[Opening TASK MATERIAL section]

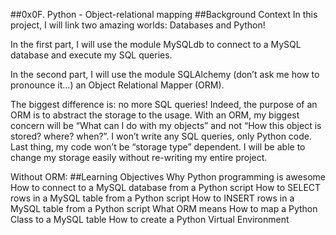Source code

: ##0x0F. Python - Object-relational mapping
##Background Context
In this project, I will link two amazing worlds: Databases and Python!

In the first part, I will use the module MySQLdb to connect to a MySQL database and execute my SQL queries.

In the second part, I will use the module SQLAlchemy (don’t ask me how to pronounce it…) an Object Relational Mapper (ORM).

The biggest difference is: no more SQL queries! Indeed, the purpose of an ORM is to abstract the storage to the usage. With an ORM, my biggest concern will be “What can I do with my objects” and not “How this object is stored? where? when?”. I won’t write any SQL queries, only Python code. Last thing, my code won’t be “storage type” dependent. I will be able to change my storage easily without re-writing my entire project.

Without ORM:
##Learning Objectives
Why Python programming is awesome
How to connect to a MySQL database from a Python script
How to SELECT rows in a MySQL table from a Python script
How to INSERT rows in a MySQL table from a Python script
What ORM means
How to map a Python Class to a MySQL table
How to create a Python Virtual Environment
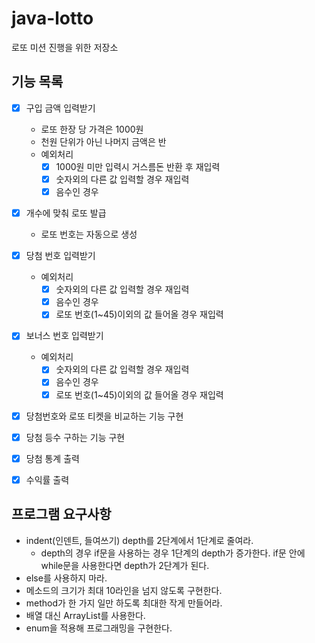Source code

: # java-lotto
로또 미션 진행을 위한 저장소

## 기능 목록

- [x] 구입 금액 입력받기
    - 로또 한장 당 가격은 1000원
    - 천원 단위가 아닌 나머지 금액은 반
    - 예외처리
        - [x] 1000원 미만 입력시 거스름돈 반환 후 재입력        
        - [x] 숫자외의 다른 값 입력할 경우 재입력
        - [x] 음수인 경우
- [x] 개수에 맞춰 로또 발급
    - 로또 번호는 자동으로 생성
    
- [x] 당첨 번호 입력받기
    - 예외처리
        - [x] 숫자외의 다른 값 입력할 경우 재입력
        - [x] 음수인 경우
        - [x] 로또 번호(1~45)이외의 값 들어올 경우 재입력
- [x] 보너스 번호 입력받기
    - 예외처리
        - [x] 숫자외의 다른 값 입력할 경우 재입력
        - [x] 음수인 경우
        - [x] 로또 번호(1~45)이외의 값 들어올 경우 재입력
- [x] 당첨번호와 로또 티켓을 비교하는 기능 구현

- [x] 당첨 등수 구하는 기능 구현
- [x] 당첨 통계 출력
- [x] 수익률 출력

## 프로그램 요구사항

- indent(인덴트, 들여쓰기) depth를 2단계에서 1단계로 줄여라.
    - depth의 경우 if문을 사용하는 경우 1단계의 depth가 증가한다. 
    if문 안에 while문을 사용한다면 depth가 2단계가 된다.
- else를 사용하지 마라.
- 메소드의 크기가 최대 10라인을 넘지 않도록 구현한다.
- method가 한 가지 일만 하도록 최대한 작게 만들어라.
- 배열 대신 ArrayList를 사용한다.
- enum을 적용해 프로그래밍을 구현한다.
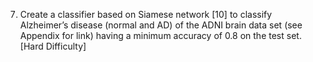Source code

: 7. Create a classifier based on Siamese network [10] to classify Alzheimer’s disease (normal and AD) of the
ADNI brain data set (see Appendix for link) having a minimum accuracy of 0.8 on the test set. [Hard
Difficulty]

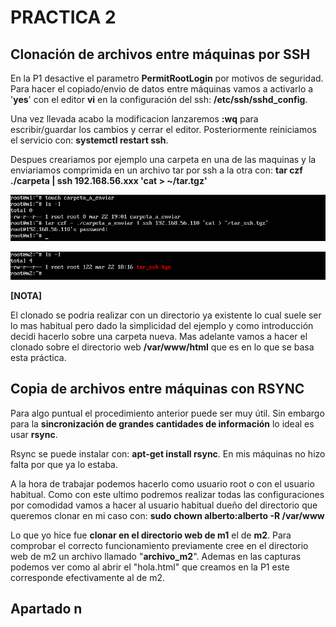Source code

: # PRACTICA 2

## Clonación de archivos entre máquinas por SSH
En la P1 desactive el parametro **PermitRootLogin** por motivos de seguridad. Para hacer el copiado/envio de datos entre máquinas vamos a activarlo a '**yes**' con el editor **vi** en la configuración del ssh: **/etc/ssh/sshd_config**. 

Una vez llevada acabo la modificacion lanzaremos **:wq** para escribir/guardar los cambios y cerrar el editor. Posteriormente reiniciamos el servicio con: **systemctl restart ssh**.

Despues creariamos por ejemplo una carpeta en una de las maquinas y la enviariamos comprimida en un archivo tar por ssh a la otra con: **tar czf ./carpeta | ssh 192.168.56.xxx 'cat > ~/tar.tgz'**

![imagen](https://github.com/Alberto93GV/SWAP/blob/master/Practica2/envio_ssh_m1.png)

![imagen](https://github.com/Alberto93GV/SWAP/blob/master/Practica2/envio_ssh_m2.png)

**[NOTA]**

El clonado se podria realizar con un directorio ya existente lo cual suele ser lo mas habitual pero dado la simplicidad del ejemplo y como introducción decidi hacerlo sobre una carpeta nueva. Mas adelante vamos a hacer el clonado sobre el directorio web **/var/www/html** que es en lo que se basa esta práctica.

## Copia de archivos entre máquinas con RSYNC
Para algo puntual el procedimiento anterior puede ser muy útil. Sin embargo para la **sincronización de grandes cantidades de información** lo ideal es usar **rsync**.

Rsync se puede instalar con: **apt-get install rsync**. En mis máquinas no hizo falta por que ya lo estaba.

A la hora de trabajar podemos hacerlo como usuario root o con el usuario habitual. Como con este ultimo podremos realizar todas las configuraciones por comodidad vamos a hacer al usuario habitual dueño del directorio que queremos clonar en mi caso con: **sudo chown alberto:alberto -R /var/www**

Lo que yo hice fue **clonar en el directorio web de m1** el de **m2**. Para comprobar el correcto funcionamiento previamente cree en el directorio web de m2 un archivo llamado "**archivo_m2**". Ademas en las capturas podemos ver como al abrir el "hola.html" que creamos en la P1 este corresponde efectivamente al de m2.

## Apartado n



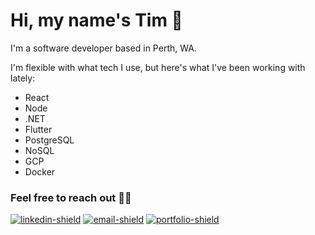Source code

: # Hi, my name's Tim 👋

I'm a software developer based in Perth, WA.

I'm flexible with what tech I use, but here's what I've been working with lately:
- React 
- Node
- .NET 
- Flutter
- PostgreSQL 
- NoSQL
- GCP
- Docker

### Feel free to reach out 👨‍💼 

[![linkedin-shield]][linkedin] [![email-shield]][email] [![portfolio-shield]][website]

[website]: https://timeitel.com
[email]: mailto:timeitel@outlook.com
[linkedin]: https://www.linkedin.com/in/tim-eitel/
[linkedin-shield]: https://img.shields.io/badge/LinkedIn-Connect-blue
[portfolio-shield]: https://img.shields.io/badge/Portfolio-Check%20it%20out-orange
[email-shield]: https://img.shields.io/badge/Email-Say%20hi-brightgreen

[Closing TASK MATERIAL section]

▶ **TRY IT**
From the records above, output only the lines starting at the one containing "- method가 한 가지 일만 하도록 최대한 작게 만들어라." and ending at the one containing "and AD) of the", word for word. Pictures stay out.

▶ **YOUR RESPONSE**
- method가 한 가지 일만 하도록 최대한 작게 만들어라.
- 배열 대신 ArrayList를 사용한다.
- enum을 적용해 프로그래밍을 구현한다.
Source code

: 7. Create a classifier based on Siamese network [10] to classify Alzheimer’s disease (normal and AD) of the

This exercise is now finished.